**TASK GOAL**: Look through the listing and locate every line containing the word "begin"; copy those lines.
---- PROVIDED DATA
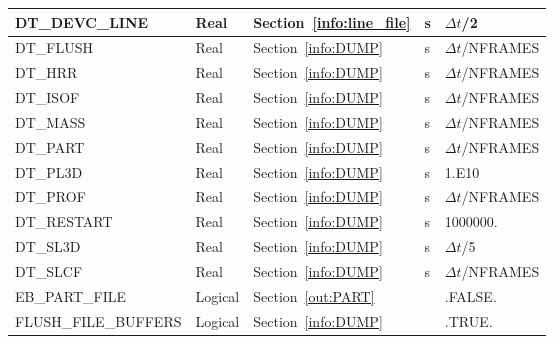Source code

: \documentclass[11pt]{book}
\begin{document}
\begin{longtable}{@{\extracolsep{\fill}}|l|l|l|l|l|}
{\ct DT\_DEVC\_LINE}                & Real         & Section~\ref{info:line_file}           &  s        & $\Delta t${\ct /2}             \\ \hline
{\ct DT\_FLUSH}                     & Real         & Section~\ref{info:DUMP}                &  s        & $\Delta t${\ct /NFRAMES}       \\ \hline
{\ct DT\_HRR}                       & Real         & Section~\ref{info:DUMP}                &  s        & $\Delta t${\ct /NFRAMES}       \\ \hline
{\ct DT\_ISOF}                      & Real         & Section~\ref{info:DUMP}                &  s        & $\Delta t${\ct /NFRAMES}       \\ \hline
{\ct DT\_MASS}                      & Real         & Section~\ref{info:DUMP}                &  s        & $\Delta t${\ct /NFRAMES}       \\ \hline
{\ct DT\_PART}                      & Real         & Section~\ref{info:DUMP}                &  s        & $\Delta t${\ct /NFRAMES}       \\ \hline
{\ct DT\_PL3D}                      & Real         & Section~\ref{info:DUMP}                &  s        & 1.E10                          \\ \hline
{\ct DT\_PROF}                      & Real         & Section~\ref{info:DUMP}                &  s        & $\Delta t${\ct /NFRAMES}       \\ \hline
{\ct DT\_RESTART}                   & Real         & Section~\ref{info:DUMP}                &  s        & 1000000.                       \\ \hline
{\ct DT\_SL3D}                      & Real         & Section~\ref{info:DUMP}                &  s        & $\Delta t${\ct /5}             \\ \hline
{\ct DT\_SLCF}                      & Real         & Section~\ref{info:DUMP}                &  s        & $\Delta t${\ct /NFRAMES}       \\ \hline
{\ct EB\_PART\_FILE}                & Logical      & Section~\ref{out:PART}                 &           & {\ct .FALSE.}                  \\ \hline
{\ct FLUSH\_FILE\_BUFFERS}          & Logical      & Section~\ref{info:DUMP}                &           & {\ct .TRUE.}                   \\ \hline

\end{longtable}
\end{document}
--------
**EXERCISE SOLUTION**:
\begin{document}
\begin{longtable}{@{\extracolsep{\fill}}|l|l|l|l|l|}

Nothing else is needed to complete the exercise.